Uncertainty

If deniers are not accusing the Reds or Greens of attempting to topple capitalism, or pointing the finger at the U.N. for planning to surreptitiously bring about ‘world government’, they are reminding us that even scientists admit there is some ‘uncertainty’ in their findings that the earth is in fact warming and that human behaviour is significantly responsible for this process. Therefore, they conclude, we must not get sucked into extravagant, needless and dangerous schemes to reduce such ‘warming’.

The first two accusations are so fanciful we should treat them with ridicule. The third, the apparently rational attack, is a different matter. In a way it is true – there is uncertainty. In a more rigorous way, it is untrue because the users of this argument don’t appreciate what they are saying when they are wording such an accusation; they do not understand the nature of science. All science exists permanently with uncertainty.

I suspect ninety percent of the world doesn’t realize this because education fails to explain to each generation the nature of natural and social reality, and the notion of knowledge with its inevitable limitations. They also ignore, albeit unwittingly, how all human beings live every moment of their lives with uncertainty, and that every time they make decisions, small or large, they act on gross uncertainty, and even were  people aware of that restriction, they can do nothing about it.

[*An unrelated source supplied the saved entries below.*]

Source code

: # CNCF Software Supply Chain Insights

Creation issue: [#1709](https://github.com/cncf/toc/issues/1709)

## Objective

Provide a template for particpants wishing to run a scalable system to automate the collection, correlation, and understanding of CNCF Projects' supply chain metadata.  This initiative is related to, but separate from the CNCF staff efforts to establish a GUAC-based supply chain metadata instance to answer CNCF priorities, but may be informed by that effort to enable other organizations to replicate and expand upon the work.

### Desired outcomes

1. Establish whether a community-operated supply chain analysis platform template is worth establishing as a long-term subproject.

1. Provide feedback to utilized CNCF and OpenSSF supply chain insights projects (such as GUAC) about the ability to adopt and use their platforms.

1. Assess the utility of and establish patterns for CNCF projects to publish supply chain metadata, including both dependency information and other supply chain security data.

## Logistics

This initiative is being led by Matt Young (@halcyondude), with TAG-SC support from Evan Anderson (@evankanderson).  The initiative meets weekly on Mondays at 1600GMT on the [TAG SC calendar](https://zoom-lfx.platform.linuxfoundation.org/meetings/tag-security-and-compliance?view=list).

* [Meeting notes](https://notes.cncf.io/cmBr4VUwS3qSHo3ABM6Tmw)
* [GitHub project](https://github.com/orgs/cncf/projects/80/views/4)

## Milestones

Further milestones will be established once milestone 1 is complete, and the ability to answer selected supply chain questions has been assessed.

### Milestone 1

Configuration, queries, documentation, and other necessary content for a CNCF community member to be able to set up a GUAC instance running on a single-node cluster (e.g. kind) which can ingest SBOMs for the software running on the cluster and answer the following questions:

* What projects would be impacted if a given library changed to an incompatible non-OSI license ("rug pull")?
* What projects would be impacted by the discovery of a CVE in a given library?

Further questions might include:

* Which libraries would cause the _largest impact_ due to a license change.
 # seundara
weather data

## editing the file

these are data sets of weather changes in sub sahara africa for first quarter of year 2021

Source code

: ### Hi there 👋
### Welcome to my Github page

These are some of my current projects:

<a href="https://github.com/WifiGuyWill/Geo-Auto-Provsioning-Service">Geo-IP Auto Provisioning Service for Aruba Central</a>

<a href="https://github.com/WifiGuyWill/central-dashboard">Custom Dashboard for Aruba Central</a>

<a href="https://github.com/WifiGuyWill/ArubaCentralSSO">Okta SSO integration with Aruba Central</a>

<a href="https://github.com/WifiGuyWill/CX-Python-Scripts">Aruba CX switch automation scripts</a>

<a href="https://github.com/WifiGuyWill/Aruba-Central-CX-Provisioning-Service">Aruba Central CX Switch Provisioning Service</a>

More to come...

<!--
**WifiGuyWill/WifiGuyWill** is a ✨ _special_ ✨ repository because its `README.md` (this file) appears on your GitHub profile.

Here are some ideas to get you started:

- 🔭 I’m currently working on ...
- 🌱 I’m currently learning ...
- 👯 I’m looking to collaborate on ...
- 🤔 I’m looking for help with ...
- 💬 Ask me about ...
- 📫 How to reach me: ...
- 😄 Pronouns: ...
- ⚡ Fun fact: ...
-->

Certain scientists unfortunately do themselves a disservice by misrepresenting what science in practice is. A pity. Scientific practice is not entirely radically different from non-scientific practice.

The sooner we eradicate the dominant influence of two thousand old myths about what reality, life and knowledge are, with all their limitations and imperfections and changeability necessarily entailed, the sooner we can understand and help curb the more foolish and dangerous statements and policies individuals, corporations and governments regularly propose.

As far as I can see, the only certainty is uncertainty. It is structural and pervasive; it is not simply the occasional product of deceit or incompetence. The deniers’ use of the argument has no serious value; it can however mislead many sincere people who are consciously ‘uncertain’ about this critical issue.